WHAT TO PRODUCE:
Filter the entries for the word "detail". Copy each line in which it occurs.
★ ★ ★
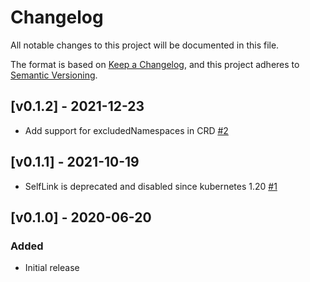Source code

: # Changelog

All notable changes to this project will be documented in this file.

The format is based on [Keep a Changelog](https://keepachangelog.com/en/1.0.0/),
and this project adheres to [Semantic Versioning](https://semver.org/spec/v2.0.0.html).

## [v0.1.2] - 2021-12-23

- Add support for excludedNamespaces in CRD [#2](https://github.com/blakelead/nsinjector/pull/2)

## [v0.1.1] - 2021-10-19

- SelfLink is deprecated and disabled since kubernetes 1.20 [#1](https://github.com/blakelead/nsinjector/pull/1)

## [v0.1.0] - 2020-06-20

### Added

- Initial release
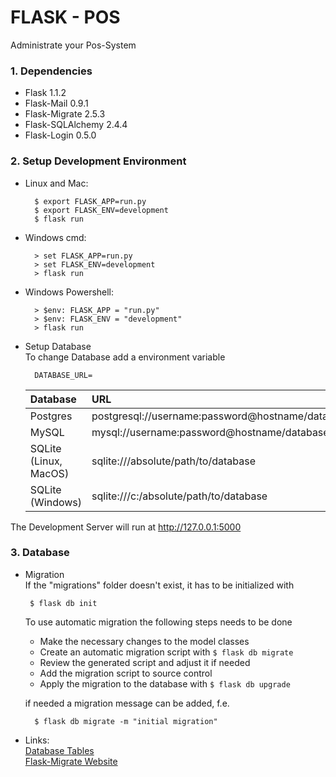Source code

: # FLASK - POS

Administrate your Pos-System

### 1. Dependencies

- Flask             1.1.2
- Flask-Mail        0.9.1
- Flask-Migrate     2.5.3
- Flask-SQLAlchemy  2.4.4
- Flask-Login       0.5.0

### 2. Setup Development Environment

- Linux and Mac:

        $ export FLASK_APP=run.py
        $ export FLASK_ENV=development
        $ flask run
- Windows cmd:

        > set FLASK_APP=run.py
        > set FLASK_ENV=development
        > flask run
- Windows Powershell:

        > $env: FLASK_APP = "run.py"
        > $env: FLASK_ENV = "development"
        > flask run
- Setup Database\
To change Database add a environment variable
        
        DATABASE_URL=

    | Database | URL |
    |:---|:---|
    | Postgres | postgresql://username:password@hostname/database |
    | MySQL | mysql://username:password@hostname/database |
    | SQLite (Linux, MacOS) | sqlite:///absolute/path/to/database |
    | SQLite (Windows)  | sqlite:///c:/absolute/path/to/database

   
The Development Server will run at http://127.0.0.1:5000

### 3. Database

- Migration\
If the "migrations" folder doesn't exist, it has to be initialized with
       
       $ flask db init 
    To use automatic migration the following steps needs to be done
    + Make the necessary changes to the model classes
    + Create an automatic migration script with `$ flask db migrate`
    + Review the generated script and adjust it if needed
    + Add the migration script to source control
    + Apply the migration to the database with `$ flask db upgrade`
    
    if needed a migration message can be added, f.e.
    
        $ flask db migrate -m "initial migration"

- Links:\
[ Database Tables ](documentation/database/index.md "Database Tables" )\
[ Flask-Migrate Website ](https://flask-migrate.readthedocs.io/en/latest/
                                                 "Online Documentation" )

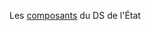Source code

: Les [composants]((https://gouvfr.atlassian.net/wiki/spaces/DB/pages/193036295/COMPOSANTS)) du DS de l'État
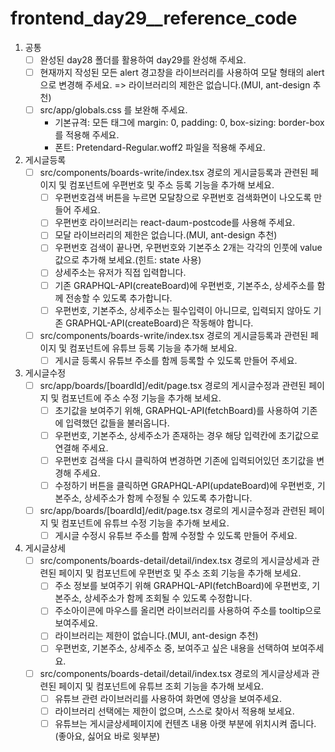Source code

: # frontend_day29__reference_code

1. 공통
    - [ ]  완성된 day28 폴더를 활용하여 day29를 완성해 주세요.
    - [ ]  현재까지 작성된 모든 alert 경고창을 라이브러리를 사용하여 모달 형태의 alert으로 변경해 주세요.
    => 라이브러리의 제한은 없습니다.(MUI, ant-design 추천)
    - [ ]  src/app/globals.css 를 보완해 주세요.
        - 기본규격: 모든 태그에 margin: 0, padding: 0, box-sizing: border-box를 적용해 주세요.
        - 폰트: Pretendard-Regular.woff2 파일을 적용해 주세요.
2. 게시글등록
    - [ ]  src/components/boards-write/index.tsx 경로의 게시글등록과 관련된 페이지 및 컴포넌트에 우편번호 및 주소 등록 기능을 추가해 보세요.
        - [ ]  우편번호검색 버튼을 누르면 모달창으로 우편번호 검색화면이 나오도록 만들어 주세요.
        - [ ]  우편번호 라이브러리는 react-daum-postcode를 사용해 주세요.
        - [ ]  모달 라이브러리의 제한은 없습니다.(MUI, ant-design 추천)
        - [ ]  우편번호 검색이 끝나면, 우편번호와 기본주소 2개는 각각의 인풋에 value 값으로 추가해 보세요.(힌트: state 사용)
        - [ ]  상세주소는 유저가 직접 입력합니다.
        - [ ]  기존 GRAPHQL-API(createBoard)에 우편번호, 기본주소, 상세주소를 함께 전송할 수 있도록 추가합니다.
        - [ ]  우편번호, 기본주소, 상세주소는 필수입력이 아니므로, 입력되지 않아도 기존 GRAPHQL-API(createBoard)은 작동해야 합니다.
    
    - [ ]  src/components/boards-write/index.tsx 경로의 게시글등록과 관련된 페이지 및 컴포넌트에 유튜브 등록 기능을 추가해 보세요.
        - [ ]  게시글 등록시 유튜브 주소를 함께 등록할 수 있도록 만들어 주세요.
3. 게시글수정
    - [ ]  src/app/boards/[boardId]/edit/page.tsx 경로의 게시글수정과 관련된 페이지 및 컴포넌트에 주소 수정 기능을 추가해 보세요.
        - [ ]  초기값을 보여주기 위해, GRAPHQL-API(fetchBoard)를 사용하여 기존에 입력했던 값들을 불러옵니다.
        - [ ]  우편번호, 기본주소, 상세주소가 존재하는 경우 해당 입력칸에 초기값으로 연결해 주세요.
        - [ ]  우편번호 검색을 다시 클릭하여 변경하면 기존에 입력되어있던 초기값을 변경해 주세요.
        - [ ]  수정하기 버튼을 클릭하면 GRAPHQL-API(updateBoard)에 우편번호, 기본주소, 상세주소가 함께 수정될 수 있도록 추가합니다.
    - [ ]  src/app/boards/[boardId]/edit/page.tsx 경로의 게시글수정과 관련된 페이지 및 컴포넌트에 유튜브 수정 기능을 추가해 보세요.
        - [ ]  게시글 수정시 유튜브 주소를 함께 수정할 수 있도록 만들어 주세요.
4. 게시글상세
    - [ ]  src/components/boards-detail/detail/index.tsx 경로의 게시글상세과 관련된 페이지 및 컴포넌트에 우편번호 및 주소 조회 기능을 추가해 보세요.
        - [ ]  주소 정보를 보여주기 위해 GRAPHQL-API(fetchBoard)에 우편번호, 기본주소, 상세주소가 함께 조회될 수 있도록 수정합니다.
        - [ ]  주소아이콘에 마우스를 올리면 라이브러리를 사용하여 주소를 tooltip으로 보여주세요.
        - [ ]  라이브러리는 제한이 없습니다.(MUI, ant-design 추천)
        - [ ]  우편번호, 기본주소, 상세주소 중, 보여주고 싶은 내용을 선택하여 보여주세요.
    - [ ]  src/components/boards-detail/detail/index.tsx 경로의 게시글상세과 관련된 페이지 및 컴포넌트에 유튜브 조회 기능을 추가해 보세요.
        - [ ]  유튜브 관련 라이브러리를 사용하여 화면에 영상을 보여주세요.
        - [ ]  라이브러리 선택에는 제한이 없으며, 스스로 찾아서 적용해 보세요.
        - [ ]  유튜브는 게시글상세페이지에 컨텐츠 내용 아랫 부분에 위치시켜 줍니다.(좋아요, 싫어요 바로 윗부분)
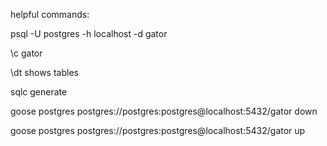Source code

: helpful commands:

psql -U postgres -h localhost -d gator

\c gator

\dt shows tables

sqlc generate


goose postgres postgres://postgres:postgres@localhost:5432/gator down

goose postgres postgres://postgres:postgres@localhost:5432/gator up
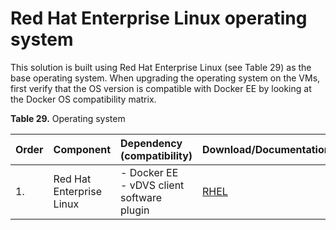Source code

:# Red Hat Enterprise Linux operating system

This solution is built using Red Hat Enterprise Linux (see Table 29) as the base operating system. When upgrading the operating system on the VMs, first verify that the OS version is compatible with Docker EE by looking at the Docker OS compatibility matrix.


**Table 29.** Operating system

|Order|Component|Dependency (compatibility)|Download/Documentation|
|:----|:--------|:---------------------------|:---------------------|
|1.|Red Hat Enterprise Linux|-   Docker EE<br>-   vDVS client software plugin|[RHEL](https://access.redhat.com/articles/11258)|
★ ★ ★
RESPONSE TO THIS TASK:
    - [ ]  src/components/boards-detail/detail/index.tsx 경로의 게시글상세과 관련된 페이지 및 컴포넌트에 우편번호 및 주소 조회 기능을 추가해 보세요.
    - [ ]  src/components/boards-detail/detail/index.tsx 경로의 게시글상세과 관련된 페이지 및 컴포넌트에 유튜브 조회 기능을 추가해 보세요.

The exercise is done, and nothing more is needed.